[Dataset items]
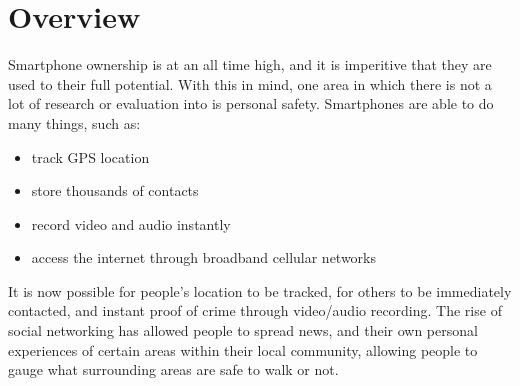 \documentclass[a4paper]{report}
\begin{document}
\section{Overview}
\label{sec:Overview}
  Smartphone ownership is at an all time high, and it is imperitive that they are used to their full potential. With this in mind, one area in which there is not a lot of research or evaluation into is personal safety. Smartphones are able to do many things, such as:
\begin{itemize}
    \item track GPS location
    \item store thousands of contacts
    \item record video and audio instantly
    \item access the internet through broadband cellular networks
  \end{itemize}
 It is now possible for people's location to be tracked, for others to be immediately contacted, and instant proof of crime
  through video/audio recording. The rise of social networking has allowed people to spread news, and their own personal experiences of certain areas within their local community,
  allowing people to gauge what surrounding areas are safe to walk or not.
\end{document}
--
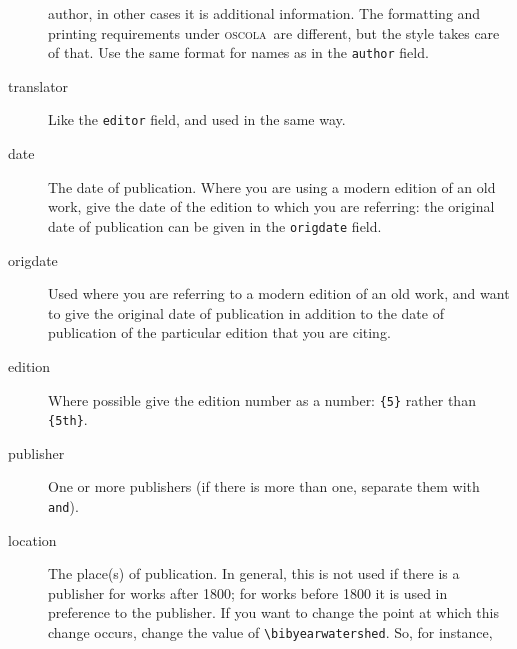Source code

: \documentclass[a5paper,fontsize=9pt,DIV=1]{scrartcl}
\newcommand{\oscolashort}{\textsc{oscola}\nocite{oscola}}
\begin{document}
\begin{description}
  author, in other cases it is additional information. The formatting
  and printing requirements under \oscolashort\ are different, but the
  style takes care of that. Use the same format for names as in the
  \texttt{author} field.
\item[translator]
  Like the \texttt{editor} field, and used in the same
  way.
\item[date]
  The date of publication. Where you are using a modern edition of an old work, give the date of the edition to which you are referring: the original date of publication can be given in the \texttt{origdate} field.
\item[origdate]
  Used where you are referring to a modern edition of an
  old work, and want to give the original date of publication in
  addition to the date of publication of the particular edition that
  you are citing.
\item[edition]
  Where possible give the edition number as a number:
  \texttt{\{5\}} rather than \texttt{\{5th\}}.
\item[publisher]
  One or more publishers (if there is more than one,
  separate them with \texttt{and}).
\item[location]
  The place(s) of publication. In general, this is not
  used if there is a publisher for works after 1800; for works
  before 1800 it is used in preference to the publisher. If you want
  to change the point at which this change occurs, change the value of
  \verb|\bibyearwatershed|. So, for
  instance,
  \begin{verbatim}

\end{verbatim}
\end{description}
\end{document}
==
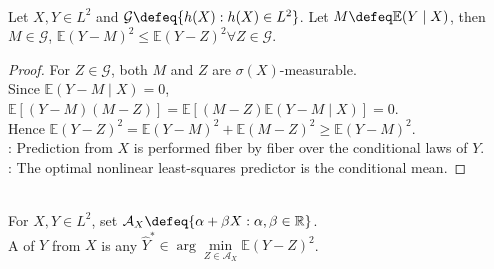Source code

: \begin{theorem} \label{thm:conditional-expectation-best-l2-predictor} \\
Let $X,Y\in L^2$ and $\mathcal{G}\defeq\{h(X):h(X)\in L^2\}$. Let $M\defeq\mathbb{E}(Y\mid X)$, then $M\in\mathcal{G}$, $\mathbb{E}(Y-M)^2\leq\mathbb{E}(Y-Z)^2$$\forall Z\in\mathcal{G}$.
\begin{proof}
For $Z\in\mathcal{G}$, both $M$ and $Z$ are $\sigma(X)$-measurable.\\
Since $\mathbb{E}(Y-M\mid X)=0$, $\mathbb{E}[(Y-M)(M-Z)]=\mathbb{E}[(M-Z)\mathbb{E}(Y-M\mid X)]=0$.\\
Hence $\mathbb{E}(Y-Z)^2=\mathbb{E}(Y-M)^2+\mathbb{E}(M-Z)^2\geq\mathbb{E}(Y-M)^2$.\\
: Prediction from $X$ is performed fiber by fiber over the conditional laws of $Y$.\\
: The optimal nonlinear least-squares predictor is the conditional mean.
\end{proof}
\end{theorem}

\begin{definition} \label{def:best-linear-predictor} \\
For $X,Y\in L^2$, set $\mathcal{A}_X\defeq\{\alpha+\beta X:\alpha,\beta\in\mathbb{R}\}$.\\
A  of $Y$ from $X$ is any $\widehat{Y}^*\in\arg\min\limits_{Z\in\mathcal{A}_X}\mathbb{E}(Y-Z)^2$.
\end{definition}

Task brief
Where in the records does the word "video" appear? Copy each line that holds it.

Response to the exercise
    \item record video and audio instantly
  through video/audio recording. The rise of social networking has allowed people to spread news, and their own personal experiences of certain areas within their local community,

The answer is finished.